I couldn’t sleep last night. Who knows why? Just, sometimes, you can’t find the soft place – the place where you sink down and it swallows you. I keep landing on ledges – maybe because I have a yucky full physical scheduled today. Or because of the windshield. Things that are going to happen—they keep me just awake enough to know I’m not asleep.

So I got up at eleven fifteen (I know – you guys were still busy partying at eleven fifteen) and did my morning’s workout (save time – do it eight hours early). Seven hours of sleep – up at a good time – cool. Except sleep still didn’t come for a while, and in the morning, I was sluggish. I could hear G doing his workout—he runs for hours on the treadmill with the TV blasting.
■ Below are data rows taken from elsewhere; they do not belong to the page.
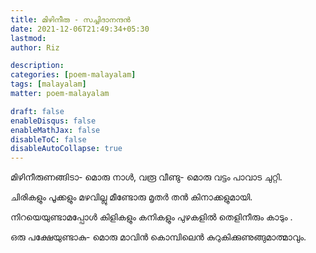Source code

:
 ```yaml
---
title: മിഴിനീരു - സച്ചിദാനന്ദൻ
date: 2021-12-06T21:49:34+05:30
lastmod:
author: Riz

description:
categories: [poem-malayalam]
tags: [malayalam]
matter: poem-malayalam

draft: false
enableDisqus: false
enableMathJax: false
disableToC: false
disableAutoCollapse: true
---
```


മിഴിനീരുണങ്ങിടാ-
മൊരു നാൾ, വരൂ വീണ്ടു-
മൊരു വട്ടം പാവാട ചുറ്റി.

ചിരികളും പൂക്കളും
മഴവില്ലു മീണ്ടോരു
മൃതർ തൻ കിനാക്കളുമായി.

നിറയെയുണ്ടാമപ്പോൾ
കിളികളും കനികളും
പുഴകളിൽ തെളിനീരും കാടും .

ഒരു പക്ഷേയുണ്ടാകു-
മൊരു മാവിൻ കൊമ്പിലെൻ
കുറുകിക്കുണുങ്ങുമാത്മാവും.
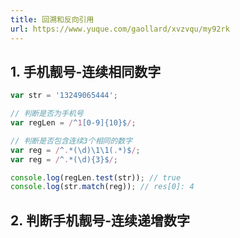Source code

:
 ```yaml
---
title: 回溯和反向引用
url: https://www.yuque.com/gaollard/xvzvqu/my92rk
---
```




## 1. 手机靓号-连续相同数字

```javascript
var str = '13249065444';

// 判断是否为手机号
var regLen = /^1[0-9]{10}$/;

// 判断是否包含连续3个相同的数字
var reg = /^.*(\d)\1\1(.*)$/;
var reg = /^.*(\d){3}$/;

console.log(regLen.test(str)); // true
console.log(str.match(reg)); // res[0]: 4
```



## 2. 判断手机靓号-连续递增数字

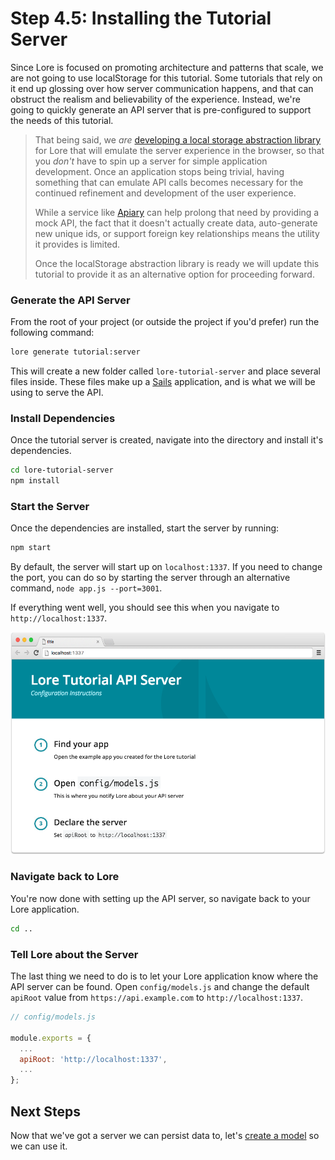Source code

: # Step 4.5: Installing the Tutorial Server

Since Lore is focused on promoting architecture and patterns that scale, we are not going to use localStorage for this 
tutorial. Some tutorials that rely on it end up glossing over how server communication happens, and that can obstruct
the realism and believability of the experience. Instead, we're going to quickly generate an API server that is 
pre-configured to support the needs of this tutorial.

> That being said, we *are* [developing a local storage abstraction library](https://github.com/lore/faux-server) 
for Lore that will emulate the server experience in the browser, so that you *don't* have to spin up a server for 
simple application development. Once an application stops being trivial, having something that can emulate API calls 
becomes necessary for the continued refinement and development of the user experience. 
>
> While a service like [Apiary](https://apiary.io) can help prolong that need by providing a mock API, the fact that 
it doesn't actually create data, auto-generate new unique ids, or support foreign key relationships means the utility 
it provides is limited.
>
> Once the localStorage abstraction library is ready we will update this tutorial to provide it as an alternative
option for proceeding forward.

### Generate the API Server

From the root of your project (or outside the project if you'd prefer) run the following command:

```sh
lore generate tutorial:server
```

This will create a new folder called `lore-tutorial-server` and place several files inside. These files make up a 
[Sails](https://github.com/balderdashy/sails) application, and is what we will be using to serve the API.

### Install Dependencies

Once the tutorial server is created, navigate into the directory and install it's dependencies.

```sh
cd lore-tutorial-server
npm install
```

### Start the Server

Once the dependencies are installed, start the server by running:

```sh
npm start
```

By default, the server will start up on `localhost:1337`. If you need to change the port, you can do so by starting the
server through an alternative command, `node app.js --port=3001`.

If everything went well, you should see this when you navigate to `http://localhost:1337`.

![Tutorial Server](/assets/images/tutorial/step4-5-visual.png)

### Navigate back to Lore

You're now done with setting up the API server, so navigate back to your Lore application.

```sh
cd ..
```

### Tell Lore about the Server

The last thing we need to do is to let your Lore application know where the API server can be found. Open `config/models.js` 
and change the default `apiRoot` value from `https://api.example.com` to `http://localhost:1337`.

```js
// config/models.js

module.exports = {
  ...
  apiRoot: 'http://localhost:1337',
  ...
};
```

## Next Steps

Now that we've got a server we can persist data to, let's [create a model](../step-5/) so we can use it.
I almost slept through that – which is fairly unbalanced.

Then I remembered the windshield guy was coming between eight and one, and I had to get the horses out, then get them back in no more than an hour on the grass. Too much spring grass, and you harvest a vet bill and maybe lose a horse. So I got up, and came almost awake somewhere along Center Street, heading west.

It was cold this morning, A little knife like. The pink snow was real now, lying in drifts all along the ill-kept front of my place. I parked, and climbed the fence and was halfway down the drive, shivering, when I realized that I could have driven in.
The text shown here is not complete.